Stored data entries

━━━━━━━━━━

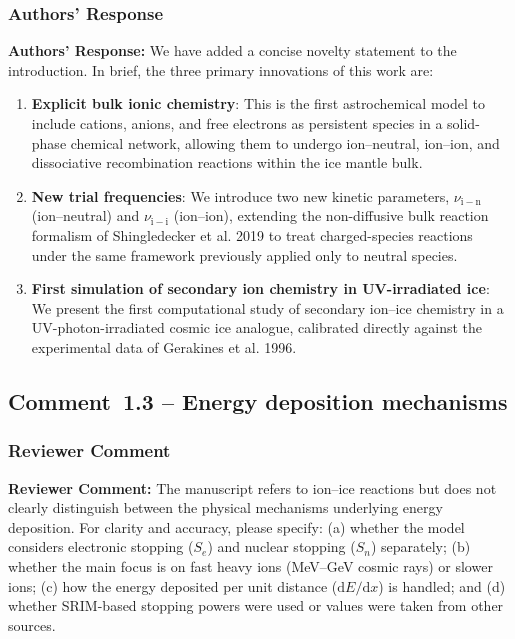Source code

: \documentclass[12pt]{article}
\newcommand{\reviewlabel}{\textbf{\textcolor{commentframe}{Reviewer Comment:}}}
\newcommand{\responselabel}{\textbf{\textcolor{responseframe}{Authors' Response:}}}
\begin{document}
\subsubsection{Authors' Response}
\begin{responsebox}
\responselabel{} We have added a concise novelty statement to the introduction.
In brief, the three primary innovations of this work are:
\begin{enumerate}[nosep]
  \item \textbf{Explicit bulk ionic chemistry}: This is the first astrochemical
        model to include cations, anions, and free electrons as persistent
        species in a solid-phase chemical network, allowing them to undergo
        ion--neutral, ion--ion, and dissociative recombination reactions within
        the ice mantle bulk.
  \item \textbf{New trial frequencies}: We introduce two new kinetic parameters,
        $\nu_\mathrm{i-n}$ (ion--neutral) and $\nu_\mathrm{i-i}$ (ion--ion),
        extending the non-diffusive bulk reaction formalism of
        Shingledecker et al. 2019 to treat charged-species
        reactions under the same framework previously applied only to neutral
        species.
  \item \textbf{First simulation of secondary ion chemistry in UV-irradiated
        ice}: We present the first computational study of secondary ion--ice
        chemistry in a UV-photon-irradiated cosmic ice analogue, calibrated
        directly against the experimental data of Gerakines et al. 1996.
\end{enumerate}
\end{responsebox}

\subsection{Comment~1.3 -- Energy deposition mechanisms}

\subsubsection{Reviewer Comment}
\begin{reviewerbox}
\reviewlabel{} The manuscript refers to ion--ice reactions but does not
clearly distinguish between the physical mechanisms underlying energy
deposition. For clarity and accuracy, please specify: (a) whether the model
considers electronic stopping ($S_e$) and nuclear stopping ($S_n$) separately;
(b) whether the main focus is on fast heavy ions (MeV--GeV cosmic rays) or
slower ions; (c) how the energy deposited per unit distance ($\mathrm{d}E/\mathrm{d}x$)
is handled; and (d) whether SRIM-based stopping powers were used or values
were taken from other sources.
\end{reviewerbox}
\end{document}

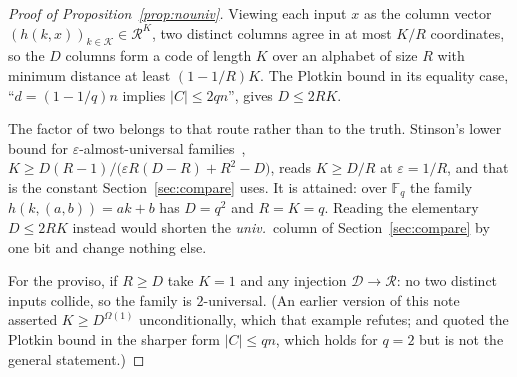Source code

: \documentclass{aicr-solution}
\newcommand{\calK}{\mathcal{K}}
\newcommand{\calD}{\mathcal{D}}
\newcommand{\calR}{\mathcal{R}}
\begin{document}
\begin{proof}[Proof of Proposition~\ref{prop:nouniv}]
Viewing each input $x$ as the column vector $(h(k,x))_{k \in \calK} \in \calR^{K}$, two distinct
columns agree in at most $K/R$ coordinates, so the $D$ columns form a code of length $K$ over an
alphabet of size $R$ with minimum distance at least $(1 - 1/R)K$. The Plotkin bound in its
equality case, ``$d = (1-1/q)n$ implies $|C| \le 2qn$'', gives $D \le 2RK$.

The factor of two belongs to that route rather than to the truth. Stinson's lower bound for
$\varepsilon$-almost-universal families~\cite{Sti94},
$K \ge D(R-1)/\bigl(\varepsilon R(D-R) + R^{2} - D\bigr)$, reads $K \ge D/R$ at
$\varepsilon = 1/R$, and that is the constant Section~\ref{sec:compare} uses. It is attained: over
$\mathbb{F}_q$ the family $h(k,(a,b)) = ak+b$ has $D = q^{2}$ and $R = K = q$. Reading the
elementary $D \le 2RK$ instead would shorten the \emph{univ.}\ column of
Section~\ref{sec:compare} by one bit and change nothing else.

For the proviso, if $R \ge D$ take
$K = 1$ and any injection $\calD \to \calR$: no two distinct inputs collide, so the family is
$2$-universal. (An earlier version of this note asserted $K \ge D^{\Omega(1)}$ unconditionally,
which that example refutes; and quoted the Plotkin bound in the sharper form $|C| \le qn$, which
holds for $q = 2$ but is not the general statement.)
\end{proof}
\end{document}
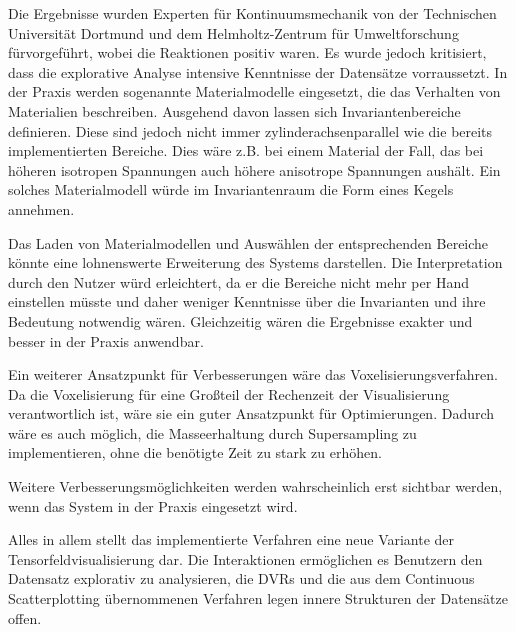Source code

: \documentclass[a4paper,fontsize=12pt,toc=bib,halfparskip]{scrartcl}
\begin{document}
Die Ergebnisse wurden Experten f\"ur Kontinuumsmechanik von der Technischen Universit\"at Dortmund und dem Helmholtz-Zentrum f\"ur Umweltforschung f\"urvorgef\"uhrt, wobei die Reaktionen positiv waren. Es wurde jedoch kritisiert, dass die explorative Analyse intensive Kenntnisse der Datens\"atze vorraussetzt. In der Praxis werden sogenannte Materialmodelle eingesetzt, die das Verhalten von Materialien beschreiben. Ausgehend davon lassen sich Invariantenbereiche definieren. Diese sind jedoch nicht immer zylinderachsenparallel wie die bereits implementierten Bereiche. Dies w\"are z.B. bei einem Material der Fall, das bei h\"oheren isotropen Spannungen auch h\"ohere anisotrope Spannungen aush\"alt. Ein solches Materialmodell w\"urde im Invariantenraum die Form eines Kegels annehmen. 

Das Laden von Materialmodellen und Ausw\"ahlen der entsprechenden Bereiche k\"onnte eine lohnenswerte Erweiterung des Systems darstellen. Die Interpretation durch den Nutzer w\"urd erleichtert, da er die Bereiche nicht mehr per Hand einstellen m\"usste und daher weniger Kenntnisse \"uber die Invarianten und ihre Bedeutung notwendig w\"aren. Gleichzeitig w\"aren die Ergebnisse exakter und besser in der Praxis anwendbar. 

Ein weiterer Ansatzpunkt f\"ur Verbesserungen w\"are das Voxelisierungsverfahren. Da die Voxelisierung f\"ur eine Gro{\ss}teil der Rechenzeit der Visualisierung verantwortlich ist, w\"are sie ein guter Ansatzpunkt f\"ur Optimierungen. Dadurch w\"are es auch m\"oglich, die Masseerhaltung durch Supersampling zu implementieren, ohne die ben\"otigte Zeit zu stark zu erh\"ohen.
 
Weitere Verbesserungsm\"oglichkeiten werden wahrscheinlich erst sichtbar werden, wenn das System in der Praxis eingesetzt wird. 

Alles in allem stellt das implementierte Verfahren eine neue Variante der Tensorfeldvisualisierung dar. Die Interaktionen erm\"oglichen es Benutzern den Datensatz explorativ zu analysieren, die DVRs und die aus dem Continuous Scatterplotting \"ubernommenen Verfahren legen innere Strukturen der Datens\"atze offen.


\label{LastPageBeforeRefs}
\clearpage
{}

\printbibliography[type=thesis,title={Abschlussarbeiten}]
\printbibliography[type=book,title={Bücher}]
\printbibliography[filter=papers,title={Artikel}]
\printbibliography[type=online,title={Internetressourcen}]
\label{LastBibPage}
\end{document}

━━━━━━━━━━

_Task directions:_ The reply should hold the lines from the top of the records through the line containing "the ice mantle bulk.", reproduced exactly, and no pictures.

_Expected answer:_
Source code

: \documentclass[12pt]{article}
\newcommand{\reviewlabel}{\textbf{\textcolor{commentframe}{Reviewer Comment:}}}
\newcommand{\responselabel}{\textbf{\textcolor{responseframe}{Authors' Response:}}}
\begin{document}
\subsubsection{Authors' Response}
\begin{responsebox}
\responselabel{} We have added a concise novelty statement to the introduction.
In brief, the three primary innovations of this work are:
\begin{enumerate}[nosep]
  \item \textbf{Explicit bulk ionic chemistry}: This is the first astrochemical
        model to include cations, anions, and free electrons as persistent
        species in a solid-phase chemical network, allowing them to undergo
        ion--neutral, ion--ion, and dissociative recombination reactions within
        the ice mantle bulk.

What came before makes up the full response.